* What you are asked to do:
Lines with the word "begin" are the answer; copy each of them from the data below.

* Dataset:

'''

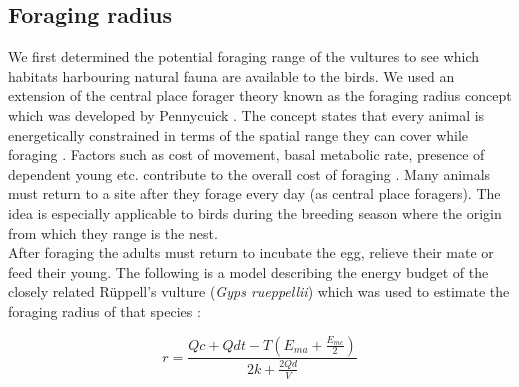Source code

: 




\subsection{Foraging radius}
We first determined the potential foraging range of the vultures to see which habitats harbouring natural fauna are available to the birds. We used an extension of the central place forager theory known as the foraging radius concept which was developed by Pennycuick \citep{sinclair1995serengeti}. The concept states that every animal is energetically constrained in terms of the spatial range they can cover while foraging \citep{sinclair1995serengeti}. Factors such as cost of movement, basal metabolic rate, presence of dependent young etc. contribute to the overall cost of foraging \citep{ruxton2002modelling}. Many animals must return to a site after they forage every day (as central place foragers). The idea is especially applicable to birds during the breeding season where the origin from which they range is the nest. \\ 
\indent
After foraging the adults must return to incubate the egg, relieve their mate or feed their young. The following is a model describing the energy budget of the closely related R{\"u}ppell's vulture (\textit{Gyps rueppellii}) which was used to estimate the foraging radius of that species \citep{ruxton2002modelling}:

\[r = \frac{Qc + Qdt - T(E_{ma}+\frac{E_{mc}}{2})}{2k +\frac{2Qd}{V}}\]

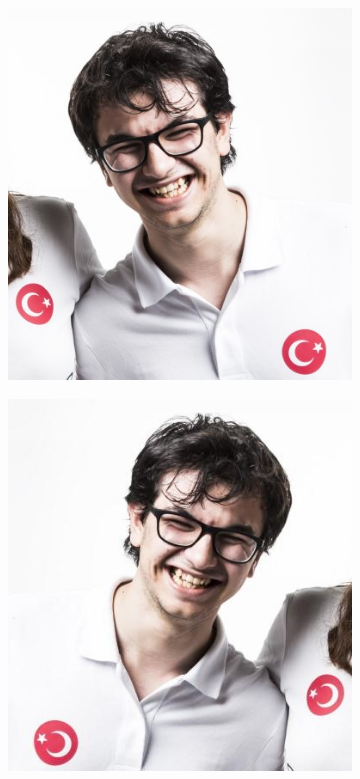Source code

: \documentclass{article}
\begin{document}
\begin{figure}[!htb]
\begin{subfigure}{.25\textwidth}
  \centering
  \includegraphics[width=.99\textwidth]{ahmet.jpg}
\end{subfigure}
\begin{subfigure}{.25\textwidth}
  \centering
  \includegraphics[width=.99\textwidth]{ahmet1.jpg}

\end{subfigure}
\end{figure}
\end{document}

'''

* Your solution:
\begin{document}
\begin{figure}[!htb]
\begin{subfigure}{.25\textwidth}
\begin{subfigure}{.25\textwidth}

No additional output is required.